* [What needs to be done]: Print the records again, character for character.

* [Data under study]:
*** Block opens ***

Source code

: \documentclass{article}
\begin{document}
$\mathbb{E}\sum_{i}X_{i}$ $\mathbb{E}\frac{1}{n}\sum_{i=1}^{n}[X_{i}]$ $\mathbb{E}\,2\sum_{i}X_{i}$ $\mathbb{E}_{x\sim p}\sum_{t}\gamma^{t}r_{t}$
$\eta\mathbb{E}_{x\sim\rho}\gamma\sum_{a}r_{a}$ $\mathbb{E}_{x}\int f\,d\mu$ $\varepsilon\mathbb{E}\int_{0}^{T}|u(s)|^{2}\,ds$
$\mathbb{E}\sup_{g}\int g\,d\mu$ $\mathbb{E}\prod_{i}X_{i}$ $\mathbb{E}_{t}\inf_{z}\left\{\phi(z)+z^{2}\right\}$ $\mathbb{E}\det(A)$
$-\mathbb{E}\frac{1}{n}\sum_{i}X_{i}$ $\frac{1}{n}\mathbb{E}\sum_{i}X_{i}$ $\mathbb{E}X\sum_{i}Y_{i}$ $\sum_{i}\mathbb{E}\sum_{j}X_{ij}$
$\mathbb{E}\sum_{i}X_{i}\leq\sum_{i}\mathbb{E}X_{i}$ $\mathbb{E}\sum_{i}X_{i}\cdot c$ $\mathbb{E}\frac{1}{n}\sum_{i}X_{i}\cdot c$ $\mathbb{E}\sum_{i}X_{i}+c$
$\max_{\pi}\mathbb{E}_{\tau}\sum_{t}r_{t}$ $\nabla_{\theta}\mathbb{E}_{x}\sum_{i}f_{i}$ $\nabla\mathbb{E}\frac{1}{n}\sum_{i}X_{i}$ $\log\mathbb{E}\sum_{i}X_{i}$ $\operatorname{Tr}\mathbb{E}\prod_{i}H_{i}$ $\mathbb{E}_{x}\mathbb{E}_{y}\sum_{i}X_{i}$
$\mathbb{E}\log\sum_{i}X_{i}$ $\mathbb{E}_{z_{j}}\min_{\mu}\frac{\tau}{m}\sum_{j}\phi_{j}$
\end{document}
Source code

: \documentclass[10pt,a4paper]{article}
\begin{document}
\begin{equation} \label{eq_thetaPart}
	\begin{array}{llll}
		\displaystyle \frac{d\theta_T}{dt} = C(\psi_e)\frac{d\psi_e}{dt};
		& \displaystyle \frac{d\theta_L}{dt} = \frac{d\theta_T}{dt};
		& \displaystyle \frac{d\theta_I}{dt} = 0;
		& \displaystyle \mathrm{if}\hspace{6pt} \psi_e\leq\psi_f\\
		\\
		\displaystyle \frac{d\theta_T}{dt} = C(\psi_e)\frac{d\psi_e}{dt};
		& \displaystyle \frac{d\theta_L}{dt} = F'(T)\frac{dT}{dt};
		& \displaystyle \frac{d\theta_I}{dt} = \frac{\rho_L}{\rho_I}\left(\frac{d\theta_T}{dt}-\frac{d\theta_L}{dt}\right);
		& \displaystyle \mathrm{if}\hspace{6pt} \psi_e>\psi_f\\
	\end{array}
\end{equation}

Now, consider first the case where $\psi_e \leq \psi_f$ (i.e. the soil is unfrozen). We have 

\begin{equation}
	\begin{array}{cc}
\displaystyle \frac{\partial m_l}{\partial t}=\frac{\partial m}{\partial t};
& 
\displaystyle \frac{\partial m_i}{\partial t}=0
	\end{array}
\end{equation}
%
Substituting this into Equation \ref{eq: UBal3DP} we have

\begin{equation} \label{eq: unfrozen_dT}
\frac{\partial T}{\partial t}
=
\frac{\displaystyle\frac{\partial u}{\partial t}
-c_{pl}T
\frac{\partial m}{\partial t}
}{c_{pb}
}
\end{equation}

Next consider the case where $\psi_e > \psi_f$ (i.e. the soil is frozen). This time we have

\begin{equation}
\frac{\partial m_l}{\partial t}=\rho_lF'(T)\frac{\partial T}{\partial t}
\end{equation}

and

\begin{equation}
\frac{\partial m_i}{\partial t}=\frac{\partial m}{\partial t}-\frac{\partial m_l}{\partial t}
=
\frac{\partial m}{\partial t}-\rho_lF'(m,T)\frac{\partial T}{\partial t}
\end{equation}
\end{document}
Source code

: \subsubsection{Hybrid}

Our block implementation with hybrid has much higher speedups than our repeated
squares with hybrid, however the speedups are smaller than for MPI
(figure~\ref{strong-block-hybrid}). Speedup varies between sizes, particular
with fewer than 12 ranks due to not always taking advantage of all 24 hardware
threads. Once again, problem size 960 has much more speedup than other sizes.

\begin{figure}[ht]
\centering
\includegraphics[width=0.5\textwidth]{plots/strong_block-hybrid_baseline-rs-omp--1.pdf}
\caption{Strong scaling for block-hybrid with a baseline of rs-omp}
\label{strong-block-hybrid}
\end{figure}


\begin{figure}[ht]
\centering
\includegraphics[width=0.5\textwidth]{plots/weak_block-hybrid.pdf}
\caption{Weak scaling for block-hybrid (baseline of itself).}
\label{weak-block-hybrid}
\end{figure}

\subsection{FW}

*** Block closes ***

* [Result below]:
Source code

: \documentclass{article}
\begin{document}
$\mathbb{E}\sum_{i}X_{i}$ $\mathbb{E}\frac{1}{n}\sum_{i=1}^{n}[X_{i}]$ $\mathbb{E}\,2\sum_{i}X_{i}$ $\mathbb{E}_{x\sim p}\sum_{t}\gamma^{t}r_{t}$
$\eta\mathbb{E}_{x\sim\rho}\gamma\sum_{a}r_{a}$ $\mathbb{E}_{x}\int f\,d\mu$ $\varepsilon\mathbb{E}\int_{0}^{T}|u(s)|^{2}\,ds$
$\mathbb{E}\sup_{g}\int g\,d\mu$ $\mathbb{E}\prod_{i}X_{i}$ $\mathbb{E}_{t}\inf_{z}\left\{\phi(z)+z^{2}\right\}$ $\mathbb{E}\det(A)$
$-\mathbb{E}\frac{1}{n}\sum_{i}X_{i}$ $\frac{1}{n}\mathbb{E}\sum_{i}X_{i}$ $\mathbb{E}X\sum_{i}Y_{i}$ $\sum_{i}\mathbb{E}\sum_{j}X_{ij}$
$\mathbb{E}\sum_{i}X_{i}\leq\sum_{i}\mathbb{E}X_{i}$ $\mathbb{E}\sum_{i}X_{i}\cdot c$ $\mathbb{E}\frac{1}{n}\sum_{i}X_{i}\cdot c$ $\mathbb{E}\sum_{i}X_{i}+c$
$\max_{\pi}\mathbb{E}_{\tau}\sum_{t}r_{t}$ $\nabla_{\theta}\mathbb{E}_{x}\sum_{i}f_{i}$ $\nabla\mathbb{E}\frac{1}{n}\sum_{i}X_{i}$ $\log\mathbb{E}\sum_{i}X_{i}$ $\operatorname{Tr}\mathbb{E}\prod_{i}H_{i}$ $\mathbb{E}_{x}\mathbb{E}_{y}\sum_{i}X_{i}$
$\mathbb{E}\log\sum_{i}X_{i}$ $\mathbb{E}_{z_{j}}\min_{\mu}\frac{\tau}{m}\sum_{j}\phi_{j}$
\end{document}
Source code

: \documentclass[10pt,a4paper]{article}
\begin{document}
\begin{equation} \label{eq_thetaPart}
	\begin{array}{llll}
		\displaystyle \frac{d\theta_T}{dt} = C(\psi_e)\frac{d\psi_e}{dt};
		& \displaystyle \frac{d\theta_L}{dt} = \frac{d\theta_T}{dt};
		& \displaystyle \frac{d\theta_I}{dt} = 0;
		& \displaystyle \mathrm{if}\hspace{6pt} \psi_e\leq\psi_f\\
		\\
		\displaystyle \frac{d\theta_T}{dt} = C(\psi_e)\frac{d\psi_e}{dt};
		& \displaystyle \frac{d\theta_L}{dt} = F'(T)\frac{dT}{dt};
		& \displaystyle \frac{d\theta_I}{dt} = \frac{\rho_L}{\rho_I}\left(\frac{d\theta_T}{dt}-\frac{d\theta_L}{dt}\right);
		& \displaystyle \mathrm{if}\hspace{6pt} \psi_e>\psi_f\\
	\end{array}
\end{equation}

Now, consider first the case where $\psi_e \leq \psi_f$ (i.e. the soil is unfrozen). We have 

\begin{equation}
	\begin{array}{cc}
\displaystyle \frac{\partial m_l}{\partial t}=\frac{\partial m}{\partial t};
& 
\displaystyle \frac{\partial m_i}{\partial t}=0
	\end{array}
\end{equation}
%
Substituting this into Equation \ref{eq: UBal3DP} we have

\begin{equation} \label{eq: unfrozen_dT}
\frac{\partial T}{\partial t}
=
\frac{\displaystyle\frac{\partial u}{\partial t}
-c_{pl}T
\frac{\partial m}{\partial t}
}{c_{pb}
}
\end{equation}

Next consider the case where $\psi_e > \psi_f$ (i.e. the soil is frozen). This time we have

\begin{equation}
\frac{\partial m_l}{\partial t}=\rho_lF'(T)\frac{\partial T}{\partial t}
\end{equation}

and

\begin{equation}
\frac{\partial m_i}{\partial t}=\frac{\partial m}{\partial t}-\frac{\partial m_l}{\partial t}
=
\frac{\partial m}{\partial t}-\rho_lF'(m,T)\frac{\partial T}{\partial t}
\end{equation}
\end{document}
Source code

: \subsubsection{Hybrid}

Our block implementation with hybrid has much higher speedups than our repeated
squares with hybrid, however the speedups are smaller than for MPI
(figure~\ref{strong-block-hybrid}). Speedup varies between sizes, particular
with fewer than 12 ranks due to not always taking advantage of all 24 hardware
threads. Once again, problem size 960 has much more speedup than other sizes.

\begin{figure}[ht]
\centering
\includegraphics[width=0.5\textwidth]{plots/strong_block-hybrid_baseline-rs-omp--1.pdf}
\caption{Strong scaling for block-hybrid with a baseline of rs-omp}
\label{strong-block-hybrid}
\end{figure}


\begin{figure}[ht]
\centering
\includegraphics[width=0.5\textwidth]{plots/weak_block-hybrid.pdf}
\caption{Weak scaling for block-hybrid (baseline of itself).}
\label{weak-block-hybrid}
\end{figure}

\subsection{FW}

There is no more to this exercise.